Now I have to go to bed even later

 

I can hardly wait for THIS (from NYT):

Stephen Colbert, who plays a phony correspondent on the fake-news program "The Daily Show," is getting a real promotion. Comedy Central said yesterday that it was giving Mr. Colbert his own show: a half-hour that is expected to follow "The Daily Show" on weeknights and will lampoon those cable-news shows that are dominated by the personality and sensibility of a single host. Think, he said, of Bill O'Reilly and Chris Matthews and Sean Hannity.

Where "The Daily Show" and its host, Jon Stewart, generally spoof the headlines of the day (and the anchors and reporters who deliver them), Mr. Colbert's program will send up those hosts who have become household names doing interviews and offering analyses each night on the 24-hour cable news channels. The program, which is expected to begin appearing on Comedy Central as soon as early fall, is being produced by Mr. Stewart's production company, Busboy Productions.

It will be called "The Colbert Report" - though, if Mr. Colbert has his way, the announcer will pronounce it with a faux-French accent: The co-BEAR ra-PORE. "In the way 'The Daily Show' is kind of a goof on the structure of news, this is more of a goof on the cult of personality-type shows," Mr.

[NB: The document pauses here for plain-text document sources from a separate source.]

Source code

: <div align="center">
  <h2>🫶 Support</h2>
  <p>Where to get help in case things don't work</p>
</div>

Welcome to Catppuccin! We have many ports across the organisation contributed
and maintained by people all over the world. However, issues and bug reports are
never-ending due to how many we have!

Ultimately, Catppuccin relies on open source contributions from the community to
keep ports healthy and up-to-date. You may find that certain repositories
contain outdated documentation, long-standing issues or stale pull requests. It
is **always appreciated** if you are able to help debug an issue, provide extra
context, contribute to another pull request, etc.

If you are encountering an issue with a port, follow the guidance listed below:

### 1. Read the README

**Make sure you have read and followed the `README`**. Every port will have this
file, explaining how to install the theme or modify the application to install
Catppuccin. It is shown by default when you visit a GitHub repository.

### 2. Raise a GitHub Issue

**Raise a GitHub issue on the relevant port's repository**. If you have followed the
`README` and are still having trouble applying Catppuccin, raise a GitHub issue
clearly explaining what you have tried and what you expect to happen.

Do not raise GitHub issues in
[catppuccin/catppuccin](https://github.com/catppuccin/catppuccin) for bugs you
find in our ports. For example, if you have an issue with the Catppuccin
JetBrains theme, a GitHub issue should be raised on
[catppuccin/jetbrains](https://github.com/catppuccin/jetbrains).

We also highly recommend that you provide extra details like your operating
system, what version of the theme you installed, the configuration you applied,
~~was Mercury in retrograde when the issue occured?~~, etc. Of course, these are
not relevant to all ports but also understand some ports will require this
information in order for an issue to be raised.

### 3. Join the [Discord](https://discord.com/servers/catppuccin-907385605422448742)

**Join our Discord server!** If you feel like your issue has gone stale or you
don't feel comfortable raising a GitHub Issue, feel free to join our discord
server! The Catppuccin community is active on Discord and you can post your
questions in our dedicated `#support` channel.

Stewart said in an interview.

"It's about a man and his forum," Mr. Stewart said of such shows, including Mr. Colbert's. "And by the way, he's not doing it for himself. He's doing it for the people. As a public service."

Mr. Colbert - whose character's furrowed brow, arched eyebrows and dead-serious befuddlement are a staple of "The Daily Show" lineup - said in a separate interview: "I don't know why someone hasn't copied 'The Daily Show.' I, personally, was eager to rip us off." ....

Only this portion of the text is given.